So intensity’s a major factor. For the third factor, so what happened to these is cost. End of the day, it’s the cost that matters, and because of the intensity these things are inexpensive compared to everything else we’re trying to do, but the question that comes in: do these collide? Of course they do because CO2 emissions is the problem then. On this side I have given you relative emission numbers I took from the intergovernmental --this climate change paper the per part values, these are ton CO2 part energy -- energy, oil, gas, and coal. Because I’m going to focus on that because you look at the gas, CO2 emissions, no question about that. That is much lower 80 percent lower than coal, but 40 percent lower than oil; so if there’s anything that makes sense, it’s the gas that makes sense in the fossil fuels. And you know what? There’s a reason for that, why this is slow, and for that we actually have scientific basis, hydrogen-carbon ratio. Methane is primary component of the natural gas, therefore it has, for example, CH4, there are four hydrogen per carbon in methane compared to oil which is about two, and coal -- I actually was being nice to coal actually is about 0.6. It’s less than what I put in, but actually more -- it’s less than 0.6. So therefore, all the problems of emissions that you see associated with these fuels is based on that, and I actually believe even go as far as to say, that probably if you took everything even renewables this point, natural gas does make sense because the way it burns and the amount of emissions that come out.

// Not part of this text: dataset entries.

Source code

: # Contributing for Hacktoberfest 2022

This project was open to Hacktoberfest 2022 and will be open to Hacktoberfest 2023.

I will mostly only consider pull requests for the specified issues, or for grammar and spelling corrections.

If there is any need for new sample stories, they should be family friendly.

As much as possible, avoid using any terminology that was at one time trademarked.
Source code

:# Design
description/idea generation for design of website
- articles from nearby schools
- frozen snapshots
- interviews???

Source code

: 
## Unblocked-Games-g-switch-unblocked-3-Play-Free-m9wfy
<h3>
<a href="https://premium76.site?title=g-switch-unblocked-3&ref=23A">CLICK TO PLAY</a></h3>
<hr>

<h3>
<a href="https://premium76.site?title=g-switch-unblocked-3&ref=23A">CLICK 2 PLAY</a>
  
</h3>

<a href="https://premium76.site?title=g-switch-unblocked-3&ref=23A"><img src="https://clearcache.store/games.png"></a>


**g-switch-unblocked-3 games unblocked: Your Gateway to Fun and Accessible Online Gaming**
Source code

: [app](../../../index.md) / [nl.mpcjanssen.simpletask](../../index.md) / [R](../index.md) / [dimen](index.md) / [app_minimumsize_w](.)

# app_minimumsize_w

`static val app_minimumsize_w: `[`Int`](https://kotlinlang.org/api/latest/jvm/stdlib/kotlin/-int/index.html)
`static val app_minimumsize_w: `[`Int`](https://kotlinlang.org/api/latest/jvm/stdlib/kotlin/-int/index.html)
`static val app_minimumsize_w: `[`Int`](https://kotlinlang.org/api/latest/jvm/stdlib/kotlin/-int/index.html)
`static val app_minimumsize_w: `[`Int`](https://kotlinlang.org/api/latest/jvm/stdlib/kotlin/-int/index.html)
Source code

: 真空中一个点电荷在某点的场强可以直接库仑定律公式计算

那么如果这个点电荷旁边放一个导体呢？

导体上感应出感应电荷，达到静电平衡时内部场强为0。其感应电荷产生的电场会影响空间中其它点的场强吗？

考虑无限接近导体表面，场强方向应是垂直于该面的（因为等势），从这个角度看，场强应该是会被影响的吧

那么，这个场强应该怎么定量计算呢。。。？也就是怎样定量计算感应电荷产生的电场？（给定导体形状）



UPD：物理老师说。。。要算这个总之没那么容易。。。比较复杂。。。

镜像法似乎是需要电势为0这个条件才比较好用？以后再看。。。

Okay, so that was my very fundamental energy basics that I want to talk about. Now I’m going to get to oil and gas. Oil; oil is not simple oil, oil is not gasoline, oil is a very complex molecule. Why? You get this oil off the ground, put through refinery, very sophisticated refinery, and you get all these products out of this one barrel of oil. What are these? Gasoline for the cars. Jet fuel for the planes. Diesel for the trucks and everything else that go with. If you take all these fuels out of this, fractions that come out, they are actually are close to 75 to 82 percent, and by the way, you can depend on, for example, European refineries are more geared towards making diesel fraction more than compared to U.S. which makes more gasoline because of our needs, because we use more gasoline than diesel, Europe is opposite. So look at transportation factor in this oil; of course about transportation fuels are the principal components of this. Of course this goes with heating, home heating and so on and so forth, the rest of the stuff.

So this is my very involved picture here, U.S. energy consumption: petroleum, natural gas, coal, renewables, and nuclear. This is our mix right here. Petroleum is at 37 percent. What is the end use for these transportation industry, that is just commercial electric power. Notice something, electric power is huge and most of, actually a lot of natural gas goes into that. Coal is primary, 92 percent goes into that. But I’m going to actually talk about right here the transportation sector because I think that’s where one of the issues is that need to be addressed. If we’re going to have gas making to that transportation center. So, but look at the numbers. So 71 percent, what about natural gas? It’s only 3 percent right now going in into the transportation sector.

Okay, so I’m going to move on the natural gas. This is where all the fun has started for the last few years; global supplies; about 808 TCM, and by the time this number put up I think it has already increased, because we are finding gas everywhere. Everybody’s finding gas everywhere. About 250 year’s worth. That’s the estimate right now. It will last for a long time compared to coal which is about 100 years, and oil; they keep finding oil too; but right now say about 50 years. So question is, will natural gas replace oil and in what shape or form? Can it provide the energy security for the U.S. obviously because --this slide is a very interesting slide. So this slide, I’m going to just go back here this scale here, represents right here how many TCF I get really confused sometimes because most of the EIA, which is the U.S. reporting agency, we still talk about TCF trillion cubic feet whereas everybody else talks with BCM. All the reports are billion cubic meters. So our TCM trillion cubic meters, or metric units, but anyways. Relative numbers; interesting picture.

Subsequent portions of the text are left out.